Due to \((S^+,S^-)\) being a relaxed outcome configuration, there could be outcomes not in \(S^+\) which are NEs for some \(x_n \in X(S^+) \cap \overline{X(S^-)}\). Due to \(\psi (x_n;S^+)\) being defined as \(\min _{a_{-n} \in S^+} \sum _{a_n \in A_n} U_n^{a_{-n}, a_n} x_n^{a_n}\), ignoring any such NE at any \(x_n \in X(S^+) \cap \overline{X(S^-)}\) can only result in the \(\min \) operator considering fewer outcomes \(a_{-n}\), thus overestimating \(\psi (x_n;S^+)\) and, ultimately, \(f(x_n)\). Thus, the claim follows. \(\square \)

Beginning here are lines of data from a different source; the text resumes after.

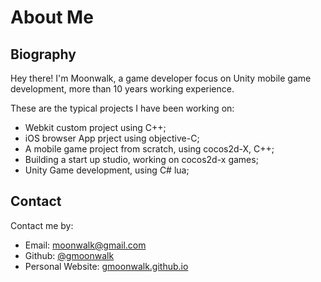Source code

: # About Me

## Biography

Hey there! I'm Moonwalk, a game developer focus on Unity mobile game development, more than 10 years working experience.

These are the typical projects I have been working on:
* Webkit custom project using C++;
* iOS browser App prject using objective-C;
* A mobile game project from scratch, using cocos2d-X, C++;
* Building a start up studio, working on cocos2d-x games;
* Unity Game development, using C# lua;

## Contact

Contact me by:

- Email: [moonwalk@gmail.com](mailto:moonwalk.gm@gmail.com)
- Github: [@gmoonwalk](https://github.com/gmoonwalk)
- Personal Website: [gmoonwalk.github.io](https://gmoonwalk.github.io)
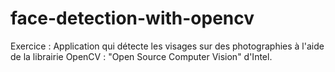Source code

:# face-detection-with-opencv
Exercice : Application qui détecte les visages sur des photographies à l'aide de la librairie OpenCV : "Open Source Computer Vision" d'Intel.
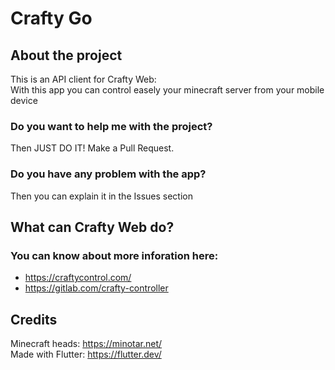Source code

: # Crafty Go
## About the project
This is an API client for Crafty Web:  
With this app you can control easely your minecraft server from your mobile device
### Do you want to help me with the project?
Then JUST DO IT!
Make a Pull Request.
### Do you have any problem with the app?
Then you can explain it in the Issues section
## What can Crafty Web do?
### You can know about more inforation here:
- https://craftycontrol.com/
- https://gitlab.com/crafty-controller

## Credits
Minecraft heads: https://minotar.net/  
Made with Flutter: https://flutter.dev/
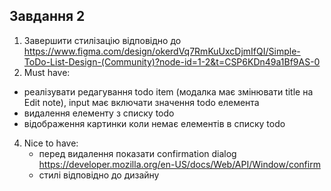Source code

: ## Завдання 2

1. Завершити стилізацію відповідно до https://www.figma.com/design/okerdVq7RmKuUxcDjmIfQI/Simple-ToDo-List-Design-(Community)?node-id=1-2&t=CSP6KDn49a1Bf9AS-0
2. Must have:
  - реалізувати редагування todo item (модалка має змінювати title на Edit note), input має включати значення todo елемента
  - видалення елементу з списку todo
  - відображення картинки коли немає елементів в списку todo
4. Nice to have:
   - перед видалення показати confirmation dialog https://developer.mozilla.org/en-US/docs/Web/API/Window/confirm
   - стилі відповідно до дизайну
  

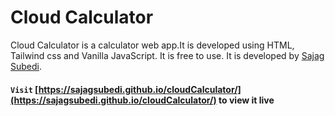 # Cloud Calculator
Cloud Calculator is a calculator web app.It is developed using HTML, Tailwind css and Vanilla JavaScript. It is free to use. It is developed by [Sajag Subedi](https://sajagsubedi.netlify.app).
 
#### `Visit` [https://sajagsubedi.github.io/cloudCalculator/](https://sajagsubedi.github.io/cloudCalculator/)  to view it live
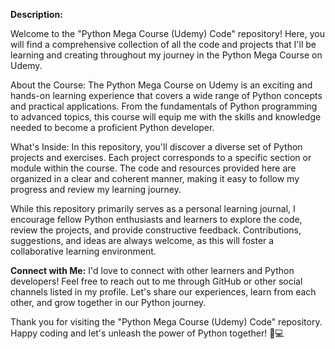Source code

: **Description:**

Welcome to the "Python Mega Course (Udemy) Code" repository! Here, you will find a comprehensive collection of all the code and projects that I'll be learning and creating throughout my journey in the Python Mega Course on Udemy.

About the Course:
The Python Mega Course on Udemy is an exciting and hands-on learning experience that covers a wide range of Python concepts and practical applications. From the fundamentals of Python programming to advanced topics, this course will equip me with the skills and knowledge needed to become a proficient Python developer.

What's Inside:
In this repository, you'll discover a diverse set of Python projects and exercises. Each project corresponds to a specific section or module within the course. The code and resources provided here are organized in a clear and coherent manner, making it easy to follow my progress and review my learning journey.

While this repository primarily serves as a personal learning journal, I encourage fellow Python enthusiasts and learners to explore the code, review the projects, and provide constructive feedback. Contributions, suggestions, and ideas are always welcome, as this will foster a collaborative learning environment.

**Connect with Me:**
I'd love to connect with other learners and Python developers! Feel free to reach out to me through GitHub or other social channels listed in my profile. Let's share our experiences, learn from each other, and grow together in our Python journey.

Thank you for visiting the "Python Mega Course (Udemy) Code" repository. Happy coding and let's unleash the power of Python together! 🐍💻
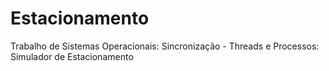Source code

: # Estacionamento
Trabalho de Sistemas Operacionais: Sincronização - Threads e Processos: Simulador de Estacionamento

As a consequence of Proposition 9, optimal values obtained when computing the value of \(\max _{x_n \in X(S^+) \cap \overline{X(S^-)}} \psi (x_n;S^+)\) throughout the search tree can be used as bounds as in a standard branch-and-bound method.

Since \(\max _{x_n \in X(S^+) \cap \overline{X(S^-)}} \psi (x_n;S^+)\) is not well-defined for nodes where \(S^+ = \emptyset \), for them we solve, rather than an instance of Problem (11), a restriction of the optimistic problem (see Sect. 3) with constraints imposing that all followers’ action profiles in \(S^-\) are not NEs. We employ the following formulation, which we introduce directly for the lexicographic case:

$$\begin{aligned} \max _{y, x_n, \epsilon }&\; \left[ \sum _{a \in A} U_n^{a_{-n},a_n} y^{a_{-n}} x_n^{a_n}; \epsilon \right] \end{aligned}$$
(13a)
$$\begin{aligned} \text {s.t.}&\sum _{a_{-n} \in A_F} y^{a_{-n}} =1\nonumber \\&y^{a_{-n}} \sum _{a_n \in A_n} (U_p^{a_{-n},a_n} - U_p^{a_{-n}',a_n}) x_n^{a_n} \geqslant 0 \qquad \forall p \in F, a_{-n}\in A_F, a_p' \in A_p {\setminus } \{a_p\} \end{aligned}$$
(13b)
$$\begin{aligned}&\text {with } a_{-n}' = (a_1, \dots , a_{p-1}, a_p', a_{p+1}, \dots , a_{n-1}) \end{aligned}$$
(13c)
$$\begin{aligned}&y^{a_{-n}} \in \{0,1\} \forall a_{-n} \in A_F \end{aligned}$$
(13d)
$$\begin{aligned}&x_n \in \varDelta _n\end{aligned}$$
(13e)
$$\begin{aligned}&x_n \in X(S^-;\epsilon ). \end{aligned}$$
(13f)

The problem can be turned into a lex-MILP by linearising each bilinear product \(y^{a_{-n}} x_n^{a_n}\) by means of McCormick’s envelope constraints and by restating Constraint (13f) as done in the MILP Constraints 8.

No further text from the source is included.